The State of Alabama has just dedicated $6 million in federal stimulus money to
combat a certain invasive weed, and the two men chosen to lead this ground war
can already hear you laughing. Millions of dollars to kill some weeds? Sounds
like another good-old-boy boondoggle. Heh-heh-heh.
But we’re not talking dandelions here. This weed is the killer weed, the
nearly indestructible weed, The Weed From Another Continent " a weed that
evokes those old science-fiction movies in which clueless citizens ignore
reports of an alien invasion, leaving the heroes to rail in frustration:
The fools! Don’t they understand? This is cogongrass!

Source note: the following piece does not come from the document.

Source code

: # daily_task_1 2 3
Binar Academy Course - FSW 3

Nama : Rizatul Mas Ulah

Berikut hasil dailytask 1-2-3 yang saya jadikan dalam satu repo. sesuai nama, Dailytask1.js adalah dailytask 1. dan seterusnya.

Two weeks ago, our two heroes began operating the Alabama Cogongrass Control
Center out of the drabbest office in the drab Alabama Forestry Commission
building, here in Montgomery. The small room is so spare, with its empty
bookshelves and bare wood-paneled walls, that it seems to exist in black and
white, save for a large, color-coded map of Alabama on a table.
Dozens of tiny green bubbles dot the map, particularly throughout the bottom
third of the state. Each one represents a GPS-identified location of the enemy:
cogongrass (Imperata cylindrica), also known as the Perfect Weed, and considered
one of the 10 worst weeds in the world.
It can take over fields and forests, ruining crops, destroying native plants,
upsetting the ecosystem. It is very difficult to kill. It burns extremely hot.

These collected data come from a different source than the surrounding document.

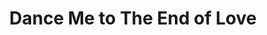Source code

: ---
layout: track
categories: track
title: Dance Me to The End of Love
name: dance-me-to-the-end-of-love
type: ahfow_track
track-lyrics: 
track-author: Leonard Cohen
track-sort: "DANCE ME TO THE END OF LOVE"
track-original: Leonard Cohen
---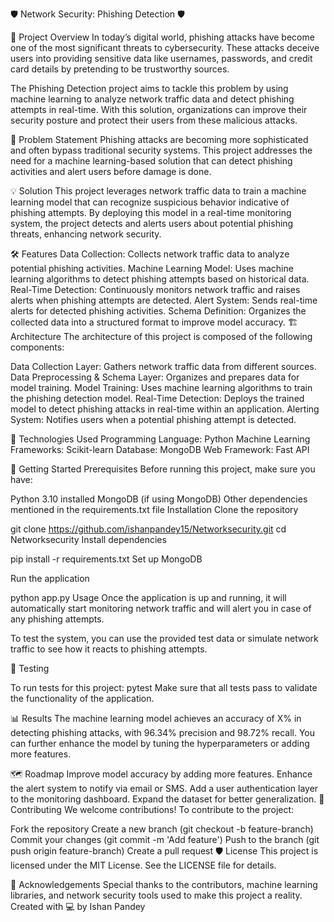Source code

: 🛡️ Network Security: Phishing Detection 🛡️

🚀 Project Overview
In today’s digital world, phishing attacks have become one of the most significant threats to cybersecurity. These attacks deceive users into providing sensitive data like usernames, passwords, and credit card details by pretending to be trustworthy sources.

The Phishing Detection project aims to tackle this problem by using machine learning to analyze network traffic data and detect phishing attempts in real-time. With this solution, organizations can improve their security posture and protect their users from these malicious attacks.

🎯 Problem Statement
Phishing attacks are becoming more sophisticated and often bypass traditional security systems. This project addresses the need for a machine learning-based solution that can detect phishing activities and alert users before damage is done.

💡 Solution
This project leverages network traffic data to train a machine learning model that can recognize suspicious behavior indicative of phishing attempts. By deploying this model in a real-time monitoring system, the project detects and alerts users about potential phishing threats, enhancing network security.

🛠️ Features
Data Collection: Collects network traffic data to analyze potential phishing activities.
Machine Learning Model: Uses machine learning algorithms to detect phishing attempts based on historical data.
Real-Time Detection: Continuously monitors network traffic and raises alerts when phishing attempts are detected.
Alert System: Sends real-time alerts for detected phishing activities.
Schema Definition: Organizes the collected data into a structured format to improve model accuracy.
🏗️ Architecture
The architecture of this project is composed of the following components:

Data Collection Layer: Gathers network traffic data from different sources.
Data Preprocessing & Schema Layer: Organizes and prepares data for model training.
Model Training: Uses machine learning algorithms to train the phishing detection model.
Real-Time Detection: Deploys the trained model to detect phishing attacks in real-time within an application.
Alerting System: Notifies users when a potential phishing attempt is detected.

🧰 Technologies Used
Programming Language: Python
Machine Learning Frameworks: Scikit-learn
Database: MongoDB 
Web Framework: Fast API

🚀 Getting Started
Prerequisites
Before running this project, make sure you have:

Python 3.10 installed
MongoDB (if using MongoDB)
Other dependencies mentioned in the requirements.txt file
Installation
Clone the repository

git clone https://github.com/ishanpandey15/Networksecurity.git
cd Networksecurity
Install dependencies

pip install -r requirements.txt
Set up MongoDB 

Run the application

python app.py
Usage
Once the application is up and running, it will automatically start monitoring network traffic and will alert you in case of any phishing attempts.

To test the system, you can use the provided test data or simulate network traffic to see how it reacts to phishing attempts.

🧪 Testing

To run tests for this project:
pytest
Make sure that all tests pass to validate the functionality of the application.

📊 Results
The machine learning model achieves an accuracy of X% in detecting phishing attacks, with 96.34% precision and 98.72% recall. You can further enhance the model by tuning the hyperparameters or adding more features.

🗺️ Roadmap
 Improve model accuracy by adding more features.
 Enhance the alert system to notify via email or SMS.
 Add a user authentication layer to the monitoring dashboard.
 Expand the dataset for better generalization.
🤝 Contributing
We welcome contributions! To contribute to the project:

Fork the repository
Create a new branch (git checkout -b feature-branch)
Commit your changes (git commit -m 'Add feature')
Push to the branch (git push origin feature-branch)
Create a pull request
🛡️ License
This project is licensed under the MIT License. See the LICENSE file for details.

🙏 Acknowledgements
Special thanks to the contributors, machine learning libraries, and network security tools used to make this project a reality.
Created with 💻 by Ishan Pandey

And its serrated leaves and grainy composition mean that animals with even the
most indiscriminate palates " goats, for example " say no thanks.
“Southwest Alabama is just solid with it,” says Ernest Lovett, the project
coordinator, as he studies his map. Soon he will be dispatching advance teams
across this field of engagement to spray herbicides that are best known by their
aggressive commercial names, Arsenal and Roundup.

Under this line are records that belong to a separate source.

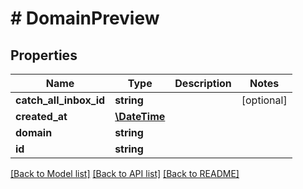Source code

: # # DomainPreview

## Properties

Name | Type | Description | Notes
------------ | ------------- | ------------- | -------------
**catch_all_inbox_id** | **string** |  | [optional] 
**created_at** | [**\DateTime**](\DateTime) |  | 
**domain** | **string** |  | 
**id** | **string** |  | 

[[Back to Model list]](../../README#documentation-for-models) [[Back to API list]](../../README#documentation-for-api-endpoints) [[Back to README]](../../README)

Mr. Lovett, 61, is a big, white-haired man who is proud to say he was born in a
back bedroom of the family home in an Arkansas place called Needmore. After
retiring from a long career in forestry, he joined Larson & McGowin, a land
management company in Mobile that won the bid to halt cogongrass’s advancement
in Alabama.
“I wanted one more war project before I quit,” says Mr. Lovett, who served
two years in the Army and another 23 in the Reserves.
On the map before him, the top two-thirds of the state " everything north of
U.S. Highway 80 " is shaded red. Mr. Lovett explains why:
“The overall strategy: to attack. To draw a line using Highway 80 and
eradicate north of it. Then, in phases, try to control it south. There will be a
lot of parallel attacks.”
His project partner, Stephen Pecot, 38, listens, grim-faced. A forester as well,
he is the team’s bearded academic and communications director, someone who
spent a decade researching the longleaf pines of southern Georgia. He may be
more liberal in his politics than Mr. Lovett, but he is no dove when it comes to
cogongrass.
Left unchecked, he says, “It could spread all the way to Michigan.”
The story of cogongrass follows the familiar science-fiction theme of humankind
reaping what it has sown, through arrogance, stupidity or some other frailty.
Conduct nuclear testing, say hello to mutants. Be careless with nonnative
species, say hello to cogongrass.
It is believed that in the winter of 1911-12, shipments of satsuma orange
rootstocks from Japan arrived in Grand Bay, about 25 miles south of Mobile. And
what was being used as packing material for these shipments? Cogongrass, of
course.
For a while, government officials encouraged the use of cogongrass as a forage
crop and as a way to stem soil erosion. These efforts failed, a state document
says, and “the plant unfortunately was allowed to escape” " across
southern Alabama, into Florida, Mississippi, and beyond.
Now, come springtime, you can see its white feathery tufts, surrendering seeds
to the wind. Come summer, the yellow-green blades can rise six feet high. Then,
during winter, the grass turns brown but often remains erect, as if in defiance.